··· INFORMATION GIVEN ···
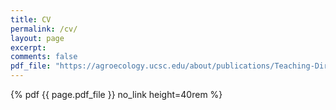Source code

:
 ```yaml
---
title: CV
permalink: /cv/
layout: page
excerpt: 
comments: false
pdf_file: "https://agroecology.ucsc.edu/about/publications/Teaching-Direct-Marketing/pdf%20downloads/Unit.5.pdf"
---
```

 {% pdf {{ page.pdf_file }} no_link height=40rem %}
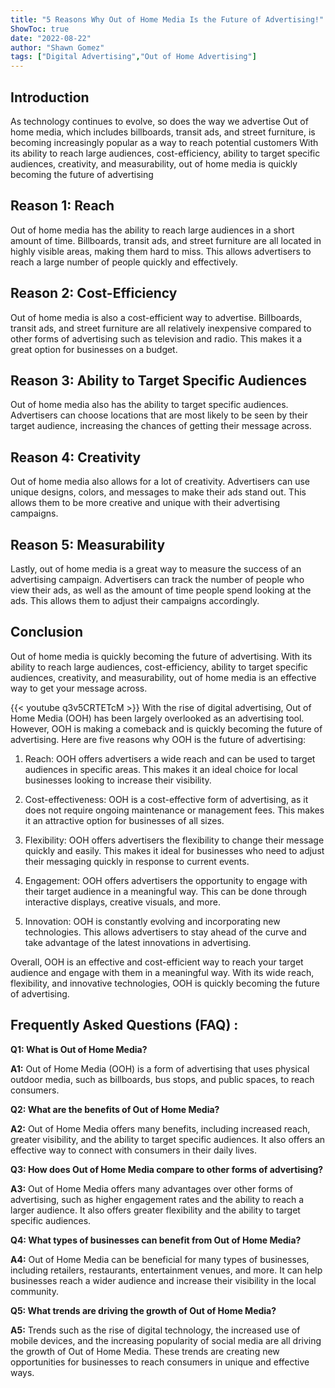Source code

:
 ```yaml
---
title: "5 Reasons Why Out of Home Media Is the Future of Advertising!"
ShowToc: true 
date: "2022-08-22"
author: "Shawn Gomez" 
tags: ["Digital Advertising","Out of Home Advertising"]
---
```

## Introduction

As technology continues to evolve, so does the way we advertise Out of home media, which includes billboards, transit ads, and street furniture, is becoming increasingly popular as a way to reach potential customers With its ability to reach large audiences, cost-efficiency, ability to target specific audiences, creativity, and measurability, out of home media is quickly becoming the future of advertising 

## Reason 1: Reach

Out of home media has the ability to reach large audiences in a short amount of time. Billboards, transit ads, and street furniture are all located in highly visible areas, making them hard to miss. This allows advertisers to reach a large number of people quickly and effectively.

## Reason 2: Cost-Efficiency

Out of home media is also a cost-efficient way to advertise. Billboards, transit ads, and street furniture are all relatively inexpensive compared to other forms of advertising such as television and radio. This makes it a great option for businesses on a budget.

## Reason 3: Ability to Target Specific Audiences

Out of home media also has the ability to target specific audiences. Advertisers can choose locations that are most likely to be seen by their target audience, increasing the chances of getting their message across.

## Reason 4: Creativity

Out of home media also allows for a lot of creativity. Advertisers can use unique designs, colors, and messages to make their ads stand out. This allows them to be more creative and unique with their advertising campaigns.

## Reason 5: Measurability

Lastly, out of home media is a great way to measure the success of an advertising campaign. Advertisers can track the number of people who view their ads, as well as the amount of time people spend looking at the ads. This allows them to adjust their campaigns accordingly.

## Conclusion

Out of home media is quickly becoming the future of advertising. With its ability to reach large audiences, cost-efficiency, ability to target specific audiences, creativity, and measurability, out of home media is an effective way to get your message across.

{{< youtube q3v5CRTETcM >}} 
With the rise of digital advertising, Out of Home Media (OOH) has been largely overlooked as an advertising tool. However, OOH is making a comeback and is quickly becoming the future of advertising. Here are five reasons why OOH is the future of advertising: 

1. Reach: OOH offers advertisers a wide reach and can be used to target audiences in specific areas. This makes it an ideal choice for local businesses looking to increase their visibility.

2. Cost-effectiveness: OOH is a cost-effective form of advertising, as it does not require ongoing maintenance or management fees. This makes it an attractive option for businesses of all sizes.

3. Flexibility: OOH offers advertisers the flexibility to change their message quickly and easily. This makes it ideal for businesses who need to adjust their messaging quickly in response to current events.

4. Engagement: OOH offers advertisers the opportunity to engage with their target audience in a meaningful way. This can be done through interactive displays, creative visuals, and more.

5. Innovation: OOH is constantly evolving and incorporating new technologies. This allows advertisers to stay ahead of the curve and take advantage of the latest innovations in advertising.

Overall, OOH is an effective and cost-efficient way to reach your target audience and engage with them in a meaningful way. With its wide reach, flexibility, and innovative technologies, OOH is quickly becoming the future of advertising.

## Frequently Asked Questions (FAQ) :
**Q1: What is Out of Home Media?**

**A1:** Out of Home Media (OOH) is a form of advertising that uses physical outdoor media, such as billboards, bus stops, and public spaces, to reach consumers.

**Q2: What are the benefits of Out of Home Media?**

**A2:** Out of Home Media offers many benefits, including increased reach, greater visibility, and the ability to target specific audiences. It also offers an effective way to connect with consumers in their daily lives.

**Q3: How does Out of Home Media compare to other forms of advertising?**

**A3:** Out of Home Media offers many advantages over other forms of advertising, such as higher engagement rates and the ability to reach a larger audience. It also offers greater flexibility and the ability to target specific audiences.

**Q4: What types of businesses can benefit from Out of Home Media?**

**A4:** Out of Home Media can be beneficial for many types of businesses, including retailers, restaurants, entertainment venues, and more. It can help businesses reach a wider audience and increase their visibility in the local community.

**Q5: What trends are driving the growth of Out of Home Media?**

**A5:** Trends such as the rise of digital technology, the increased use of mobile devices, and the increasing popularity of social media are all driving the growth of Out of Home Media. These trends are creating new opportunities for businesses to reach consumers in unique and effective ways.



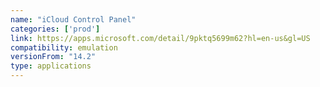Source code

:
 ```yaml
---
name: "iCloud Control Panel"
categories: ['prod']
link: https://apps.microsoft.com/detail/9pktq5699m62?hl=en-us&gl=US
compatibility: emulation
versionFrom: "14.2"
type: applications
---
```


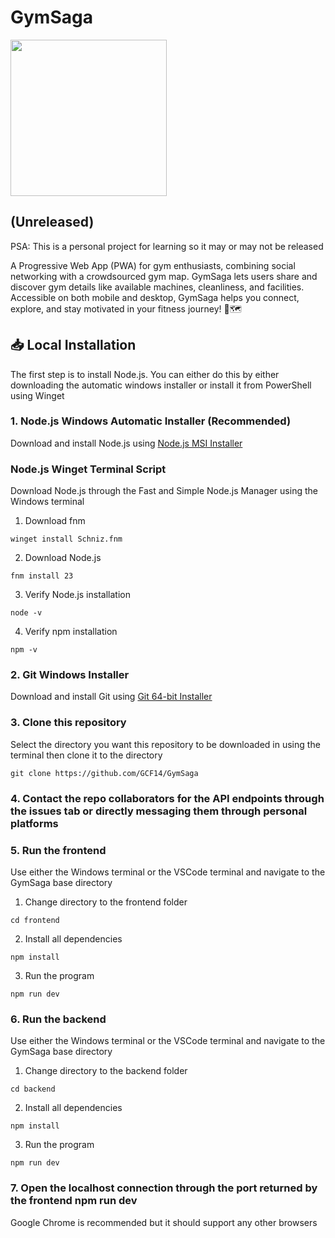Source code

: # GymSaga

<img src="https://github.com/user-attachments/assets/d59159a1-7f35-45e0-916f-07f5e665682a" width="250">

## (Unreleased)

PSA: This is a personal project for learning so it may or may not be released

A Progressive Web App (PWA) for gym enthusiasts, combining social networking with a crowdsourced gym map. GymSaga lets users share and discover gym details like available machines, cleanliness, and facilities. Accessible on both mobile and desktop, GymSaga helps you connect, explore, and stay motivated in your fitness journey! 💪🗺️

## 📥 Local Installation
The first step is to install Node.js. You can either do this by either downloading the automatic windows installer or install it from PowerShell using Winget

### 1. Node.js Windows Automatic Installer (Recommended)
Download and install Node.js using [Node.js MSI Installer](https://nodejs.org/dist/v23.7.0/node-v23.7.0-x64.msi)

### Node.js Winget Terminal Script
Download Node.js through the Fast and Simple Node.js Manager using the Windows terminal
1. Download fnm
  ```
  winget install Schniz.fnm
  ```
2. Download Node.js
  ```
  fnm install 23
  ```
3. Verify Node.js installation
  ```
  node -v
  ```
4. Verify npm installation
  ```
  npm -v
  ```

### 2. Git Windows Installer
Download and install Git using [Git 64-bit Installer](https://github.com/git-for-windows/git/releases/download/v2.47.1.windows.2/Git-2.47.1.2-64-bit.exe)

### 3. Clone this repository
Select the directory you want this repository to be downloaded in using the terminal then clone it to the directory
  ```
  git clone https://github.com/GCF14/GymSaga
  ```

### 4. Contact the repo collaborators for the API endpoints through the issues tab or directly messaging them through personal platforms

### 5. Run the frontend
Use either the Windows terminal or the VSCode terminal and navigate to the GymSaga base directory
1. Change directory to the frontend folder
  ```
  cd frontend
  ```
2. Install all dependencies
  ```
  npm install
  ```
3. Run the program
  ```
  npm run dev
  ```

### 6. Run the backend
Use either the Windows terminal or the VSCode terminal and navigate to the GymSaga base directory
1. Change directory to the backend folder
  ```
  cd backend
  ```
2. Install all dependencies
  ```
  npm install
  ```
3. Run the program
  ```
  npm run dev
  ```

### 7. Open the localhost connection through the port returned by the frontend npm run dev
Google Chrome is recommended but it should support any other browsers
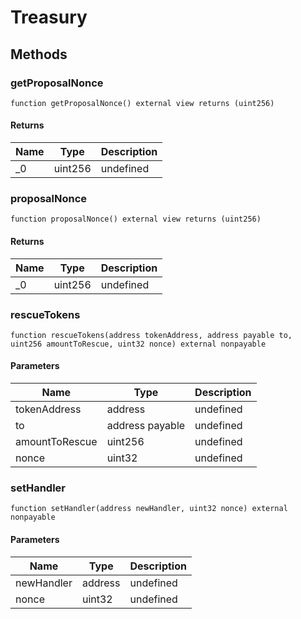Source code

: # Treasury









## Methods

### getProposalNonce

```solidity
function getProposalNonce() external view returns (uint256)
```






#### Returns

| Name | Type | Description |
|---|---|---|
| _0 | uint256 | undefined

### proposalNonce

```solidity
function proposalNonce() external view returns (uint256)
```






#### Returns

| Name | Type | Description |
|---|---|---|
| _0 | uint256 | undefined

### rescueTokens

```solidity
function rescueTokens(address tokenAddress, address payable to, uint256 amountToRescue, uint32 nonce) external nonpayable
```





#### Parameters

| Name | Type | Description |
|---|---|---|
| tokenAddress | address | undefined
| to | address payable | undefined
| amountToRescue | uint256 | undefined
| nonce | uint32 | undefined

### setHandler

```solidity
function setHandler(address newHandler, uint32 nonce) external nonpayable
```





#### Parameters

| Name | Type | Description |
|---|---|---|
| newHandler | address | undefined
| nonce | uint32 | undefined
···
TASK DIRECTIONS ->
Repeat each line of the listing word for word, from the first through the line that contains "## Reason 5: Measurability". Any picture stays out.

SOLUTION TO THIS TASK ->
Source code

:
 ```yaml
---
title: CV
permalink: /cv/
layout: page
excerpt: 
comments: false
pdf_file: "https://agroecology.ucsc.edu/about/publications/Teaching-Direct-Marketing/pdf%20downloads/Unit.5.pdf"
---
```

 {% pdf {{ page.pdf_file }} no_link height=40rem %}
Source code

:
 ```yaml
---
title: "5 Reasons Why Out of Home Media Is the Future of Advertising!"
ShowToc: true 
date: "2022-08-22"
author: "Shawn Gomez" 
tags: ["Digital Advertising","Out of Home Advertising"]
---
```

## Introduction

As technology continues to evolve, so does the way we advertise Out of home media, which includes billboards, transit ads, and street furniture, is becoming increasingly popular as a way to reach potential customers With its ability to reach large audiences, cost-efficiency, ability to target specific audiences, creativity, and measurability, out of home media is quickly becoming the future of advertising 

## Reason 1: Reach

Out of home media has the ability to reach large audiences in a short amount of time. Billboards, transit ads, and street furniture are all located in highly visible areas, making them hard to miss. This allows advertisers to reach a large number of people quickly and effectively.

## Reason 2: Cost-Efficiency

Out of home media is also a cost-efficient way to advertise. Billboards, transit ads, and street furniture are all relatively inexpensive compared to other forms of advertising such as television and radio. This makes it a great option for businesses on a budget.

## Reason 3: Ability to Target Specific Audiences

Out of home media also has the ability to target specific audiences. Advertisers can choose locations that are most likely to be seen by their target audience, increasing the chances of getting their message across.

## Reason 4: Creativity

Out of home media also allows for a lot of creativity. Advertisers can use unique designs, colors, and messages to make their ads stand out. This allows them to be more creative and unique with their advertising campaigns.

## Reason 5: Measurability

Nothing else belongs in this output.